Еще до отклонения мирного предложения, испытывая сильное сопротивление консервативно настроенных офицеров ОКХ, 9 октября Гитлер издал директиву № 6 о ведении войны на Западе. Вероятно, в самой талантливой из своих военных директив Гитлер выполнил исторический анализ отношений Германии с Западом и завершил его утверждением, что время благоприятствовало союзникам, особенно Великобритании, больше, чем Германии, которая теперь, находясь на пике силы, должна атаковать Францию через страны Бенилюкса, причем как можно скорее. Как заметил генерал-лейтенант (впоследствии фельдмаршал) Эрих фон Манштейн, один из авторов этой атаки, навязанной Гитлером сопротивляющемуся, даже, пожалуй, враждебному Генштабу армии, закат ОКХ уже начался. Ведь дело было в том, что «весна 1940 года была не только самой ранней, но и самой последней возможностью, когда Германия могла рассчитывать на успех наступления на Западе». Что же касается России, Гитлер был убежден, что ни один договор не может гарантировать постоянный нейтралитет СССР, но в течение следующих нескольких месяцев или даже лет Германия может рассчитывать на советскую пассивность, особенно если рейху удастся одержать много побед.

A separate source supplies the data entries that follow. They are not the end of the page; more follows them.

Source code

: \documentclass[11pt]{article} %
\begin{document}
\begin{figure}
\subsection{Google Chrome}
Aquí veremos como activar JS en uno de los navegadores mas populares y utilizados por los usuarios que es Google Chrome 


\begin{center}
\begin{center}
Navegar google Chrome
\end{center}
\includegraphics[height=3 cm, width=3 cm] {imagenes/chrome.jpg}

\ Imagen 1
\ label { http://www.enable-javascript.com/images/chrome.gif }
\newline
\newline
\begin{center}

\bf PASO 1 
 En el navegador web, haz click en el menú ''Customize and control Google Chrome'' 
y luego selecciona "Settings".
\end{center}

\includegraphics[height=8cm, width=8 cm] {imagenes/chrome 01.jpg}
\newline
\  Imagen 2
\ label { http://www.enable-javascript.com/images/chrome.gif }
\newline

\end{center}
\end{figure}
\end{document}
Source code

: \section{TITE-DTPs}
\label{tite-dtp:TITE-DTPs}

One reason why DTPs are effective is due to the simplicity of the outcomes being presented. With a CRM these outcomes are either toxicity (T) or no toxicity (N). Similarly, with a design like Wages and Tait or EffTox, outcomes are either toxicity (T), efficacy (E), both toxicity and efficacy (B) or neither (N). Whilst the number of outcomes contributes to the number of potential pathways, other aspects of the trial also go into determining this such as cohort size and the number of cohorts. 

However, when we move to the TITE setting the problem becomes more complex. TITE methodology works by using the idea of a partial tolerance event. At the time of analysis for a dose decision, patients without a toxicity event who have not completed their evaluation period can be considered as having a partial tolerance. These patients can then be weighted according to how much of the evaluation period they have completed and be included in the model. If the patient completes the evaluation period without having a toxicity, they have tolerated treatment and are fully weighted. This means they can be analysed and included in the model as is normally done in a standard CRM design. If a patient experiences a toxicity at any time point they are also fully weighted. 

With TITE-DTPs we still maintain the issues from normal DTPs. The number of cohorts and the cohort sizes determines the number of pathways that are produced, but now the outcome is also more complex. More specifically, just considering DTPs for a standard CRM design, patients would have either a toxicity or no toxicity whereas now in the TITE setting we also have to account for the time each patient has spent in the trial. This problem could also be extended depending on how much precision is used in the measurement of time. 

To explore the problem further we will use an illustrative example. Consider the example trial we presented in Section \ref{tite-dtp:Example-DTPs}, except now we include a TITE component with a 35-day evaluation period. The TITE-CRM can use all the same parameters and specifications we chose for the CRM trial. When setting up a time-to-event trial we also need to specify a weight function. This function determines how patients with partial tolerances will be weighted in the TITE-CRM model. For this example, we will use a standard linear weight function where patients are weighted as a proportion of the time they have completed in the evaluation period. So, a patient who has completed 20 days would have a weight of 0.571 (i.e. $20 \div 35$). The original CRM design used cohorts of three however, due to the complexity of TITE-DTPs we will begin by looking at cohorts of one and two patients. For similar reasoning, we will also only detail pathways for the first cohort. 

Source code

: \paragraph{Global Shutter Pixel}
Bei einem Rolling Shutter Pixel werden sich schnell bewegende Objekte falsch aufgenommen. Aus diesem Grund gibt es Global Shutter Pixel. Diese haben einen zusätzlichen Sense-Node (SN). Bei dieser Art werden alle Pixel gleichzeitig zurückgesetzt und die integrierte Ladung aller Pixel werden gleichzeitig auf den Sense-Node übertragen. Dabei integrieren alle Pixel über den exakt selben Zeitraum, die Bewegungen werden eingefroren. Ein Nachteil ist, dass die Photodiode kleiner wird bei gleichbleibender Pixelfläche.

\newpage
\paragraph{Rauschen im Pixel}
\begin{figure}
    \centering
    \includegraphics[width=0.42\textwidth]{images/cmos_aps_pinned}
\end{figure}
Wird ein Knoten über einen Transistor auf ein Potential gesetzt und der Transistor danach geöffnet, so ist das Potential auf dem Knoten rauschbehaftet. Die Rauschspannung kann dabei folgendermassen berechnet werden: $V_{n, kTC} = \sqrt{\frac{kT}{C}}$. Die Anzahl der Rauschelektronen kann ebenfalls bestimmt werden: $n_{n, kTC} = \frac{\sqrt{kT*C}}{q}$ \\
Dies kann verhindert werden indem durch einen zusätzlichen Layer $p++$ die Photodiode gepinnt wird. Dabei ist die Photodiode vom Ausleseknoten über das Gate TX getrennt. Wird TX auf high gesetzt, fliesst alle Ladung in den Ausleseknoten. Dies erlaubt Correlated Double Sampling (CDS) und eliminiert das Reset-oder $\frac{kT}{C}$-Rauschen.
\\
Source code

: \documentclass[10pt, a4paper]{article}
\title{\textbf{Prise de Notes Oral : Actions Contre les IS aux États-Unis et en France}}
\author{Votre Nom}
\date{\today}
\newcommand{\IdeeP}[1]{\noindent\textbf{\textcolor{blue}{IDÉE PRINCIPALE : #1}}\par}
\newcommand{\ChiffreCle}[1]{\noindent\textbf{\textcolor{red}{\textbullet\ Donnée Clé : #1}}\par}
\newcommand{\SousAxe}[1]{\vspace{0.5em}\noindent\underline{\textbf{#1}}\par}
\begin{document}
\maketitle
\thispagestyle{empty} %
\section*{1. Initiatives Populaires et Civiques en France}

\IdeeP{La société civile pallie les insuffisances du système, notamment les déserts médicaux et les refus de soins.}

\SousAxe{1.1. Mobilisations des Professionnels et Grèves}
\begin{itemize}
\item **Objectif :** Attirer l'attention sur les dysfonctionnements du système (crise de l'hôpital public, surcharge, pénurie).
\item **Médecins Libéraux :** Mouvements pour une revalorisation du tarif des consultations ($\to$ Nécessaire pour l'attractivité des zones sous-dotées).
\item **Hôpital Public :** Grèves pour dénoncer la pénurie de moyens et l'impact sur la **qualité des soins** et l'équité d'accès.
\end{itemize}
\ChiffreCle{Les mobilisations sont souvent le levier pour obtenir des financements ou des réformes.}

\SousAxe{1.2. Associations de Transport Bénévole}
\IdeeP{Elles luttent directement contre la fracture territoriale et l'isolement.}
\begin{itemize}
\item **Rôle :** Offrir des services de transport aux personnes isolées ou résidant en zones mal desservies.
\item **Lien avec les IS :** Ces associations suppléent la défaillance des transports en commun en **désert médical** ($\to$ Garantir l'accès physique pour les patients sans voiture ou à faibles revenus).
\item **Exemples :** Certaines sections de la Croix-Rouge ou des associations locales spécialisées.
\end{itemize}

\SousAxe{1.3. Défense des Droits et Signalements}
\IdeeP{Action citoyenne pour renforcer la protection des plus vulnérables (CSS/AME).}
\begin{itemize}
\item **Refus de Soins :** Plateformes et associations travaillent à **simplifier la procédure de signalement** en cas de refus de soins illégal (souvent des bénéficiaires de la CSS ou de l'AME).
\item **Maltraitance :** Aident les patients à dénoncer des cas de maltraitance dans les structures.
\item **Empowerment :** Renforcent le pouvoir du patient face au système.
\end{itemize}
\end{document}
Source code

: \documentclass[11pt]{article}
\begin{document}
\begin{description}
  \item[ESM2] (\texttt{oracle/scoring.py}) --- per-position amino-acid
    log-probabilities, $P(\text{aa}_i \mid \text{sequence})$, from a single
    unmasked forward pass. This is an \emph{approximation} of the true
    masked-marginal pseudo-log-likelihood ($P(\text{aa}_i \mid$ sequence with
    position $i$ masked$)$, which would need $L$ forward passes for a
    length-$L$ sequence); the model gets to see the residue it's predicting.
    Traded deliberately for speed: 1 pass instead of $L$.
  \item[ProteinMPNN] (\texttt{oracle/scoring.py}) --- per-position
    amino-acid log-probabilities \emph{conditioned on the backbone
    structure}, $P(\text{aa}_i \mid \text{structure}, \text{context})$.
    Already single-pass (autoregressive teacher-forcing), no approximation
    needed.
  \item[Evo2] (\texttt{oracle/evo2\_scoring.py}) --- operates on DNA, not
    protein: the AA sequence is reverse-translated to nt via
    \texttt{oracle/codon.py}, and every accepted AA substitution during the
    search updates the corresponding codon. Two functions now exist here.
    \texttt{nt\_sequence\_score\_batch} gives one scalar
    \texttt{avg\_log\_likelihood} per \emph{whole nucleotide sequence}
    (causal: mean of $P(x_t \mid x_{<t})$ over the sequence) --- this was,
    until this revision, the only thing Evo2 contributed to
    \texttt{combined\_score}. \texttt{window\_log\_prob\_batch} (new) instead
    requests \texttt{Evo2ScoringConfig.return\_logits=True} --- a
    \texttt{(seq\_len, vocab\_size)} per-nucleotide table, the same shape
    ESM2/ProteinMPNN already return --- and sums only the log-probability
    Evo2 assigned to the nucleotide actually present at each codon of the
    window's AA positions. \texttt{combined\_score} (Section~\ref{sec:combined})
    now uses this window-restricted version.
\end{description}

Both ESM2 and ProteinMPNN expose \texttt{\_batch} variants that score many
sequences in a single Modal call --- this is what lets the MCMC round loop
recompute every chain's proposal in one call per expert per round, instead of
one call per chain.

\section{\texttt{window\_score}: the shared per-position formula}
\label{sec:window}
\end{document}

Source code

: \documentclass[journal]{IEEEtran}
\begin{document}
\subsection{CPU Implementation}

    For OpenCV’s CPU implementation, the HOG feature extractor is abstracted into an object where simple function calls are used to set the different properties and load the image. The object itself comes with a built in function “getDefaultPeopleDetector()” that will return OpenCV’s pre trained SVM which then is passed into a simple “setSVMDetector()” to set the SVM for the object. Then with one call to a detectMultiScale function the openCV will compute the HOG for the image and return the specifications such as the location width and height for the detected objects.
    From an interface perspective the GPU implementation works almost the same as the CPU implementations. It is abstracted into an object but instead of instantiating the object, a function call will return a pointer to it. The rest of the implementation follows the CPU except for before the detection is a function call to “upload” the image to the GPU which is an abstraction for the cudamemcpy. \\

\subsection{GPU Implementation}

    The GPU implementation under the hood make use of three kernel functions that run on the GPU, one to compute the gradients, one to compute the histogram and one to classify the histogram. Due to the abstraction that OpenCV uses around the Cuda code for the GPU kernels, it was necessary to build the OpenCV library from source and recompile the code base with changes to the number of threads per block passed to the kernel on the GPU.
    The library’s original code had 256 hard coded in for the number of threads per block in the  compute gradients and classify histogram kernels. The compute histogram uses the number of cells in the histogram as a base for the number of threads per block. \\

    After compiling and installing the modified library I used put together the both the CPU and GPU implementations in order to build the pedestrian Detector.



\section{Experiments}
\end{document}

Оппозиция могла укреплять противодействие армии немедленному наступлению на Западе осенью 1939 года со стороны неподготовленных военно-воздушных сил. 15 октября Альфред Йодль написал: «Мы выиграем эту войну, хотя она может быть сто раз против доктрин Генерального штаба». Гитлер 27 октября вполне определенно приказал начать атаку на Западе в течение двух недель, но 5 ноября противодействие главнокомандующего армией генерала фон Браухича привело к ужасной сцене между ним и фюрером. После этой открытой стычки Браухич был слишком потрясен и запуган, чтобы взвалить на себя дополнительный груз участия в активном заговоре против Гитлера. Браухич привел Гитлера в ярость бестактным утверждением, что наспех созданная армия 1939 года не может сравниться в боевой выносливости и надежности с тщательно построенными вооруженными силами старого кайзеровского рейха.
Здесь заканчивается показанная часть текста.